> ASSIGNED TASK
Reproduce word for word the lines of the listing from the first one through the one with "Elasticsearch JVM heap, verileri", omitting every picture.

> ENTRIES SUPPLIED
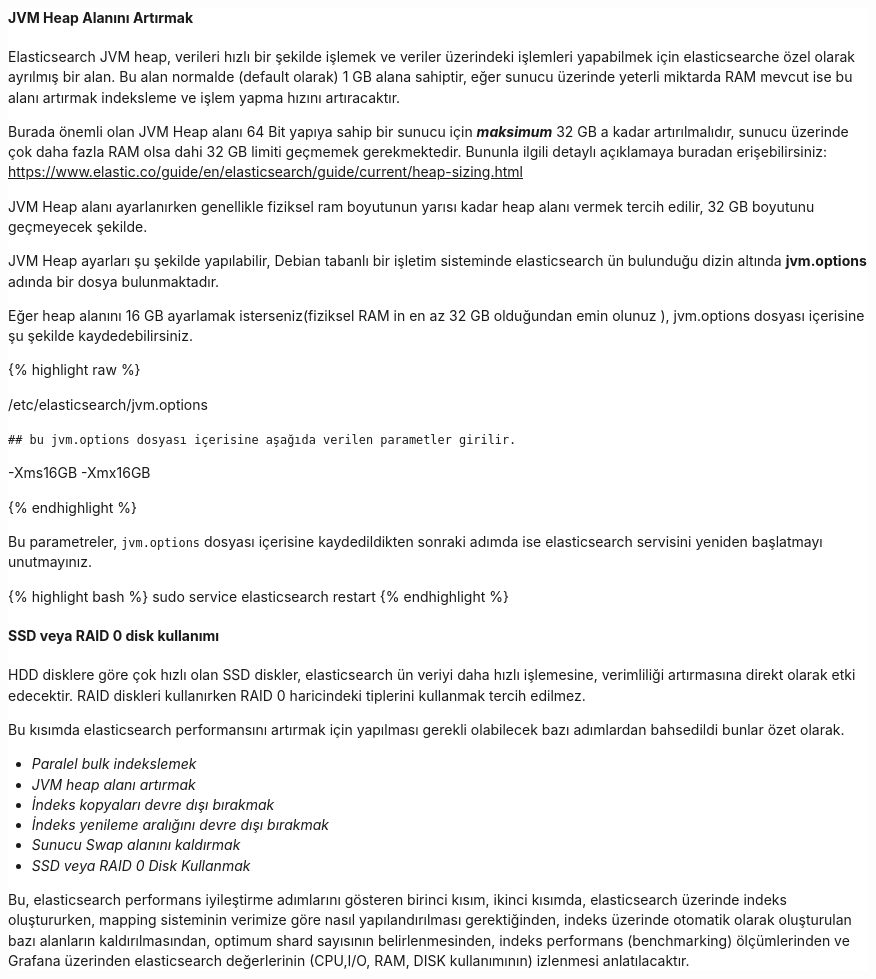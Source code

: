 #### JVM Heap Alanını Artırmak

Elasticsearch JVM heap, verileri hızlı bir şekilde işlemek ve veriler üzerindeki işlemleri yapabilmek için elasticsearche özel olarak ayrılmış bir alan. Bu alan normalde (default olarak) 1 GB alana sahiptir, eğer sunucu üzerinde yeterli miktarda RAM mevcut ise bu alanı artırmak indeksleme ve işlem yapma hızını artıracaktır.

Burada önemli olan JVM Heap alanı 64 Bit yapıya sahip bir sunucu için __*maksimum*__ 32 GB a kadar artırılmalıdır, sunucu üzerinde çok daha fazla RAM olsa dahi 32 GB limiti geçmemek gerekmektedir. Bununla ilgili detaylı açıklamaya buradan erişebilirsiniz: https://www.elastic.co/guide/en/elasticsearch/guide/current/heap-sizing.html

JVM Heap  alanı ayarlanırken genellikle fiziksel ram boyutunun yarısı kadar heap alanı vermek tercih edilir, 32 GB boyutunu geçmeyecek şekilde.

JVM Heap ayarları şu şekilde yapılabilir, Debian tabanlı bir işletim sisteminde elasticsearch ün bulunduğu dizin altında __jvm.options__ adında bir dosya bulunmaktadır.

Eğer heap alanını 16 GB ayarlamak isterseniz(fiziksel RAM in en az 32 GB olduğundan emin olunuz ),  jvm.options dosyası içerisine şu şekilde kaydedebilirsiniz. 

{% highlight raw %}

/etc/elasticsearch/jvm.options

    ## bu jvm.options dosyası içerisine aşağıda verilen parametler girilir.

-Xms16GB
-Xmx16GB  

{% endhighlight %}

Bu parametreler, `jvm.options` dosyası içerisine kaydedildikten sonraki adımda ise elasticsearch servisini yeniden başlatmayı unutmayınız. 

{% highlight bash %}
sudo service elasticsearch restart
{% endhighlight %}

#### SSD veya RAID 0 disk kullanımı 

HDD disklere göre çok hızlı olan SSD diskler, elasticsearch ün veriyi daha hızlı işlemesine, verimliliği artırmasına direkt olarak etki edecektir. RAID diskleri kullanırken RAID 0 haricindeki tiplerini kullanmak tercih edilmez.  

Bu kısımda elasticsearch performansını artırmak için yapılması gerekli olabilecek bazı adımlardan bahsedildi bunlar özet olarak. 

- *Paralel bulk indekslemek*
- *JVM heap alanı artırmak*
- *İndeks kopyaları devre dışı bırakmak*
- *İndeks yenileme aralığını devre dışı bırakmak*
- *Sunucu Swap alanını kaldırmak*
- *SSD veya RAID 0 Disk Kullanmak*

Bu, elasticsearch performans iyileştirme adımlarını gösteren birinci kısım, ikinci kısımda, elasticsearch üzerinde indeks oluştururken, mapping sisteminin verimize göre nasıl yapılandırılması gerektiğinden, indeks üzerinde otomatik olarak oluşturulan bazı alanların kaldırılmasından, optimum shard sayısının belirlenmesinden, indeks performans (benchmarking) ölçümlerinden  ve Grafana üzerinden elasticsearch değerlerinin  (CPU,I/O, RAM, DISK kullanımının) izlenmesi anlatılacaktır. 
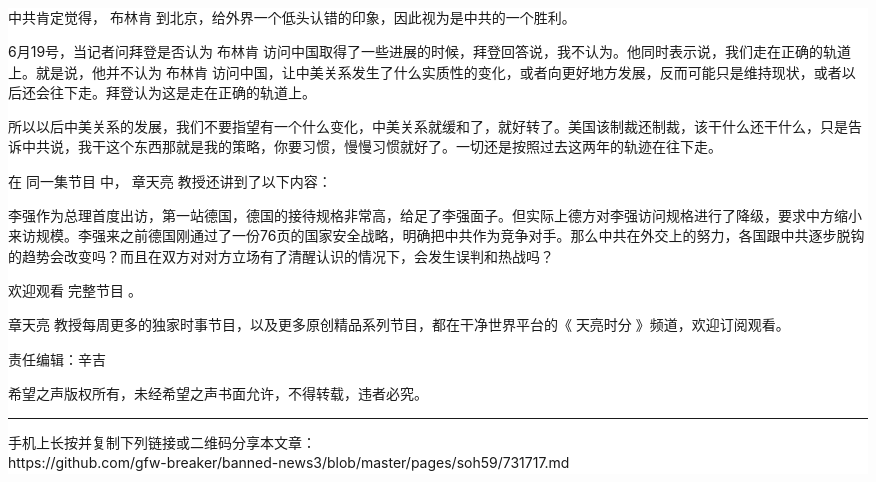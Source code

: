   中共肯定觉得，
  <ok href="/term/400558">
   布林肯
  </ok>
  到北京，给外界一个低头认错的印象，因此视为是中共的一个胜利。
 </p>
 <p>
  6月19号，当记者问拜登是否认为
  <ok href="/term/400558">
   布林肯
  </ok>
  访问中国取得了一些进展的时候，拜登回答说，我不认为。他同时表示说，我们走在正确的轨道上。就是说，他并不认为
  <ok href="/term/400558">
   布林肯
  </ok>
  访问中国，让中美关系发生了什么实质性的变化，或者向更好地方发展，反而可能只是维持现状，或者以后还会往下走。拜登认为这是走在正确的轨道上。
 </p>
 <p>
  所以以后中美关系的发展，我们不要指望有一个什么变化，中美关系就缓和了，就好转了。美国该制裁还制裁，该干什么还干什么，只是告诉中共说，我干这个东西那就是我的策略，你要习惯，慢慢习惯就好了。一切还是按照过去这两年的轨迹在往下走。
 </p>
 <p>
  在
  <ok href="https://www.ganjing.com/live/1fuglu0sfcj7Jt6hsR8wSO3VM1pf1c">
   同一集节目
  </ok>
  中，
  <ok href="/term/974">
   章天亮
  </ok>
  教授还讲到了以下内容：
 </p>
 <p>
  李强作为总理首度出访，第一站德国，德国的接待规格非常高，给足了李强面子。但实际上德方对李强访问规格进行了降级，要求中方缩小来访规模。李强来之前德国刚通过了一份76页的国家安全战略，明确把中共作为竞争对手。那么中共在外交上的努力，各国跟中共逐步脱钩的趋势会改变吗？而且在双方对对方立场有了清醒认识的情况下，会发生误判和热战吗？
 </p>
 <p>
  欢迎观看
  <ok href="https://www.ganjing.com/live/1fuglu0sfcj7Jt6hsR8wSO3VM1pf1c">
   完整节目
  </ok>
  。
 </p>
 <p>
  <ok href="/term/974">
   章天亮
  </ok>
  教授每周更多的独家时事节目，以及更多原创精品系列节目，都在干净世界平台的《
  <ok href="https://www.ganjing.com/zh-TW/channel/1eiqjdnq7go5pVcjheW81Z1KD1er0c">
   天亮时分
  </ok>
  》频道，欢迎订阅观看。
 </p>
 <p class="meta-btm">
  责任编辑：辛吉
 </p>
 <p class="meta-btm">
  希望之声版权所有，未经希望之声书面允许，不得转载，违者必究。
 </p>
</div>
</div>
<hr/>
手机上长按并复制下列链接或二维码分享本文章：<br/>
https://github.com/gfw-breaker/banned-news3/blob/master/pages/soh59/731717.md <br/>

> SOLUTION FOR THIS PROBLEM
Source code

: #### JVM Heap Alanını Artırmak

Elasticsearch JVM heap, verileri hızlı bir şekilde işlemek ve veriler üzerindeki işlemleri yapabilmek için elasticsearche özel olarak ayrılmış bir alan. Bu alan normalde (default olarak) 1 GB alana sahiptir, eğer sunucu üzerinde yeterli miktarda RAM mevcut ise bu alanı artırmak indeksleme ve işlem yapma hızını artıracaktır.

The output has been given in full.